[Stored data]
------------

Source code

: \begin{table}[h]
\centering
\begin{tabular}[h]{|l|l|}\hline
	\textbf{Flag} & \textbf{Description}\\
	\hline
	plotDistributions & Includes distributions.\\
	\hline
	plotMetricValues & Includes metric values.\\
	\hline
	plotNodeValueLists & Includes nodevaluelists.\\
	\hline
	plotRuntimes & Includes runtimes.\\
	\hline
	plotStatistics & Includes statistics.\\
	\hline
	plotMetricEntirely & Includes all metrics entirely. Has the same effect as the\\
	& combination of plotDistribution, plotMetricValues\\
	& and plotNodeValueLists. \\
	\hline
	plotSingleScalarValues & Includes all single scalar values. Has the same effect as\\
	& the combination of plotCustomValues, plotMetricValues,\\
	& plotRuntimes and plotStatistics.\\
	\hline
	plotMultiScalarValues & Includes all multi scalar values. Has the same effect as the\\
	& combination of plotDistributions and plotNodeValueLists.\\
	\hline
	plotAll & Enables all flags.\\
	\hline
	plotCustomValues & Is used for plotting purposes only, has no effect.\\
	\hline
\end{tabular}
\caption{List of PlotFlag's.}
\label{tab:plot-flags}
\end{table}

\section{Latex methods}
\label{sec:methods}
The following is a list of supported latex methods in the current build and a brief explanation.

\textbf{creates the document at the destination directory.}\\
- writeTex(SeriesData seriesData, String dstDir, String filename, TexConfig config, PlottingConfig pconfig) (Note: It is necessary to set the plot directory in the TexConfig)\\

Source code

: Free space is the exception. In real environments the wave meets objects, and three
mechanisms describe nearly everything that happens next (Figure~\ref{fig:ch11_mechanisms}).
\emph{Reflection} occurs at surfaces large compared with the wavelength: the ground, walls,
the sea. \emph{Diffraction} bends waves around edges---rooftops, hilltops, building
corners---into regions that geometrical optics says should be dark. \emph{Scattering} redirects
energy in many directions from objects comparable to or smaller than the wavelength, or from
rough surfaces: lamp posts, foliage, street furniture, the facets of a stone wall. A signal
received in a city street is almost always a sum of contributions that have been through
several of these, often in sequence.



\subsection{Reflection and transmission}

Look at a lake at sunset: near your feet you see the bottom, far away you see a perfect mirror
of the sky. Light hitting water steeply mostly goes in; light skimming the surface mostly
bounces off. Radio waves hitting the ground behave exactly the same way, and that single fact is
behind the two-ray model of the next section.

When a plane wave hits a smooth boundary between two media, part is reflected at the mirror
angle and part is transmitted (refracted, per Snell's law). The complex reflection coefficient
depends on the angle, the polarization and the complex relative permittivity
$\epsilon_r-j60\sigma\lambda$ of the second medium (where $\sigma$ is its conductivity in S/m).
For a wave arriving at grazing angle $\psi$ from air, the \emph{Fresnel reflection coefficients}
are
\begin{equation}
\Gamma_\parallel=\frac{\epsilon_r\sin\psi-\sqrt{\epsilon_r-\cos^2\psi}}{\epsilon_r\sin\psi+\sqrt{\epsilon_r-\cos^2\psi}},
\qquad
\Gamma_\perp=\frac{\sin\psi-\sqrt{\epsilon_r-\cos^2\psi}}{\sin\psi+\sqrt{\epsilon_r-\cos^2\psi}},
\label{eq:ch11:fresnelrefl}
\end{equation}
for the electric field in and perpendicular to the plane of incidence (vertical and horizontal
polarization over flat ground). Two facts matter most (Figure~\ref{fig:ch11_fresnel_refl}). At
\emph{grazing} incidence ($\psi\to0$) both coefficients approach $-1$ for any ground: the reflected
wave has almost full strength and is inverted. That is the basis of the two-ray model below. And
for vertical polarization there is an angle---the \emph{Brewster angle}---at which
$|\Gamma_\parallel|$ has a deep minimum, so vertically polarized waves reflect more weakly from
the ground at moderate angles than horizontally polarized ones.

------------

- [EXERCISE REQUIREMENTS]
The lines to copy are those above that contain the string "plotRuntimes".

- [ANSWER FOR THE TASK]
	plotRuntimes & Includes runtimes.\\
	& plotRuntimes and plotStatistics.\\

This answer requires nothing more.